Joseph spins stories from his transglobal adventures as a "hiphop educator" from Wisconsin to Japan, a post that gives our poet-narrator a unique perspective on countless theater-worthy themes, from slippery international race relations (he expects kids at a Japanese hiphop club to pay obeisance to him as an authentic African American—the kids don't really care) to the slipperier task of summarizing something as contradictory and restless as hiphop. recommended

Soulati and DJ Excess underscore and amplify the stories by sampling and replicating some of hiphop's most significant beats: Run-D.M.C.'s "Sucker MCs," Public Enemy's "Bring the Noise," Pete Rock and C. L. Smooth's "T.R.O.Y." Adding to the multimedia extravaganza: a trio of video screens lit up with thematically harmonious images, from man-on-the-street interviews about hiphop to—in one of the show's strongest segments—footage of African dancers set to glorious American street beats.
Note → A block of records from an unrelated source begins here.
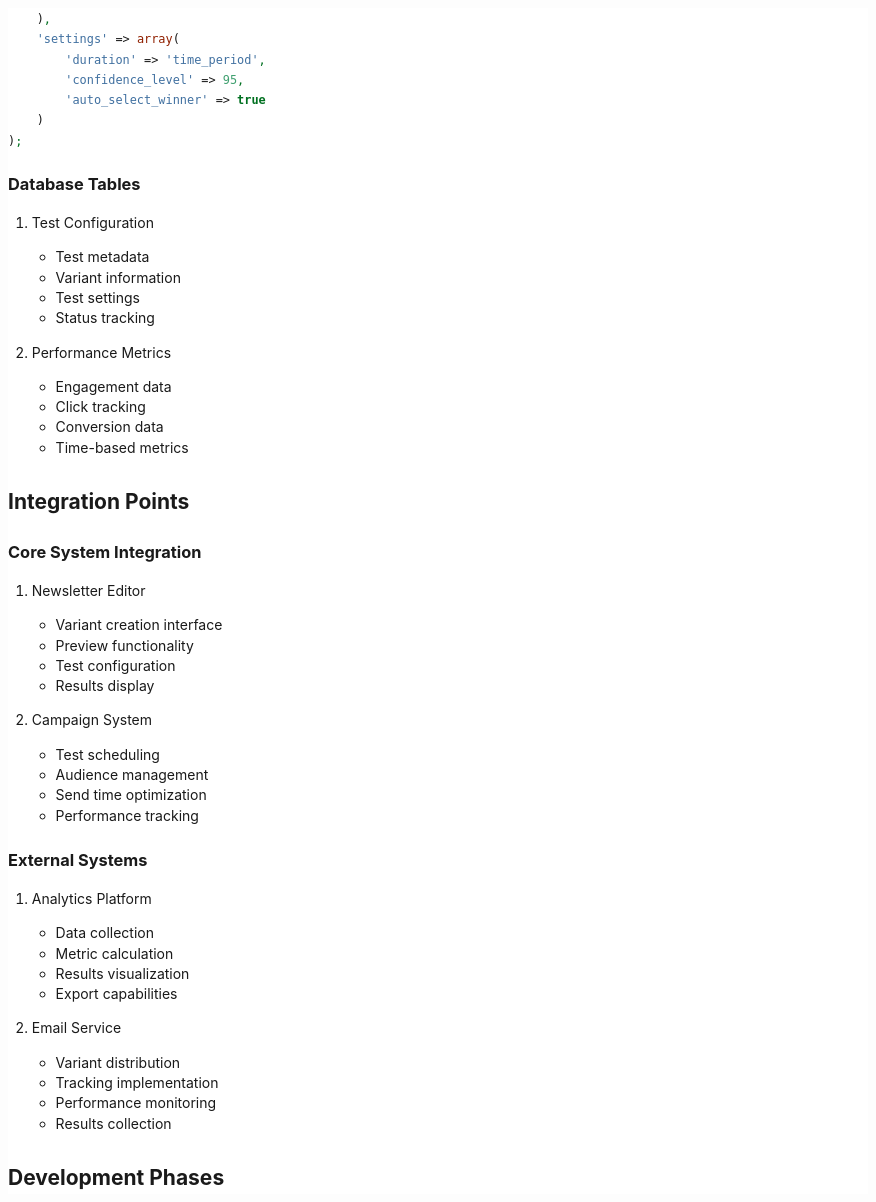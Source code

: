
 ```php
    ),
    'settings' => array(
        'duration' => 'time_period',
        'confidence_level' => 95,
        'auto_select_winner' => true
    )
);
```

### Database Tables
1. Test Configuration
   - Test metadata
   - Variant information
   - Test settings
   - Status tracking

2. Performance Metrics
   - Engagement data
   - Click tracking
   - Conversion data
   - Time-based metrics

## Integration Points

### Core System Integration
1. Newsletter Editor
   - Variant creation interface
   - Preview functionality
   - Test configuration
   - Results display

2. Campaign System
   - Test scheduling
   - Audience management
   - Send time optimization
   - Performance tracking

### External Systems
1. Analytics Platform
   - Data collection
   - Metric calculation
   - Results visualization
   - Export capabilities

2. Email Service
   - Variant distribution
   - Tracking implementation
   - Performance monitoring
   - Results collection

## Development Phases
So why isn't this review a rave? Consider it a matter of emphasis. For all the accomplished stretches of dance and rich bursts of poetry—Joseph launched a few stunning text grenades—there were distracting digressions and aimless choreography. Fans of slam/performance poetry may love the break/s, but fans of theater, hiphop, and dance may find it distressingly scattered. The interview videos further muddied the waters. "What do you think of women in hiphop?" went one oft-repeated, stultifyingly vague question. Do you mean female MCs? Video vixens? The stain of misogyny on hiphop lyrics and lingo? "Women rock!" went one typically empty response. Shifting between sharp text, diverting dance, and pedantic community outreach, the break/s is a masterfully executed pastiche with curiously little chemistry between its components.